The terraces are too old for dating techniques that rely on carbon-containing material. Instead, geologists have referred to corals in the South Pacific that record the same cycle of sea level rise and fall that created the terraces. But the correlations between the terraces and the corals are fuzzy at best, Anderson said.

Perg's method involves analyzing grains of quartz in the soil of the terraces to detect so-called "cosmogenic radionuclides"óatoms that have been created through the splitting of other, larger atoms in the quartz by the impact of cosmic rays. Cosmic rays are highly energetic particles that constantly bombard the Earth from space. Over long periods of time, the rate at which cosmic rays create radionuclides in quartz grains is relatively constant, like the ticking of a clock. Geologists have used this radionuclide clock to date ice cores and lava flows, and Anderson and his graduate students have used it successfully to date river terraces in Wyoming and Utah. To analyze her samples, Perg used an accelerator mass spectrometer at Lawrence Livermore National Laboratory.
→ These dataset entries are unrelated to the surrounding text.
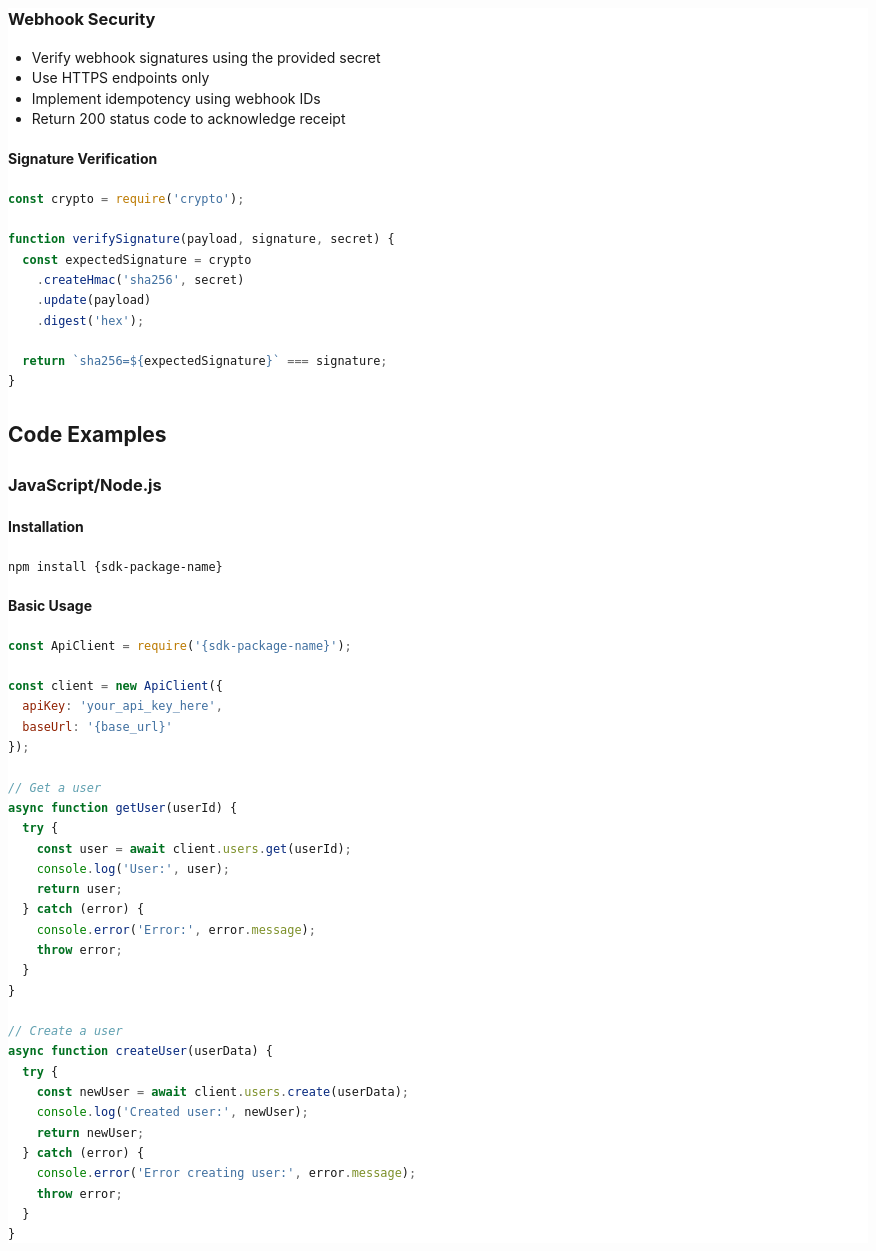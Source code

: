 ### Webhook Security
- Verify webhook signatures using the provided secret
- Use HTTPS endpoints only
- Implement idempotency using webhook IDs
- Return 200 status code to acknowledge receipt

#### Signature Verification
```javascript
const crypto = require('crypto');

function verifySignature(payload, signature, secret) {
  const expectedSignature = crypto
    .createHmac('sha256', secret)
    .update(payload)
    .digest('hex');
  
  return `sha256=${expectedSignature}` === signature;
}
```

## Code Examples

### JavaScript/Node.js

#### Installation
```bash
npm install {sdk-package-name}
```

#### Basic Usage
```javascript
const ApiClient = require('{sdk-package-name}');

const client = new ApiClient({
  apiKey: 'your_api_key_here',
  baseUrl: '{base_url}'
});

// Get a user
async function getUser(userId) {
  try {
    const user = await client.users.get(userId);
    console.log('User:', user);
    return user;
  } catch (error) {
    console.error('Error:', error.message);
    throw error;
  }
}

// Create a user
async function createUser(userData) {
  try {
    const newUser = await client.users.create(userData);
    console.log('Created user:', newUser);
    return newUser;
  } catch (error) {
    console.error('Error creating user:', error.message);
    throw error;
  }
}
```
She began by dating the third terrace. The resulting age of 133,000 years was much younger than she had expected. Although Perg's results differed from the expected age by 100,000 years, she had done everything correctly in conducting the analysis, Anderson said. With his encouragement, she analyzed all five terraces. Perg soon had a consistent set of results showing that all the terraces are relatively young, ranging from 58,000 years for the youngest to 212,000 years for the fifth and oldest terrace.

Using the radionuclide dates, Perg calculated an uplift rate of about 1.1 millimeters per year for the Santa Cruz marine terraces. Previous estimates ranged from 0.20 to 0.46 millimeters per year.

Perg noted that the radionuclide dating technique can be used for a wide range of geologic features that would otherwise be undatable.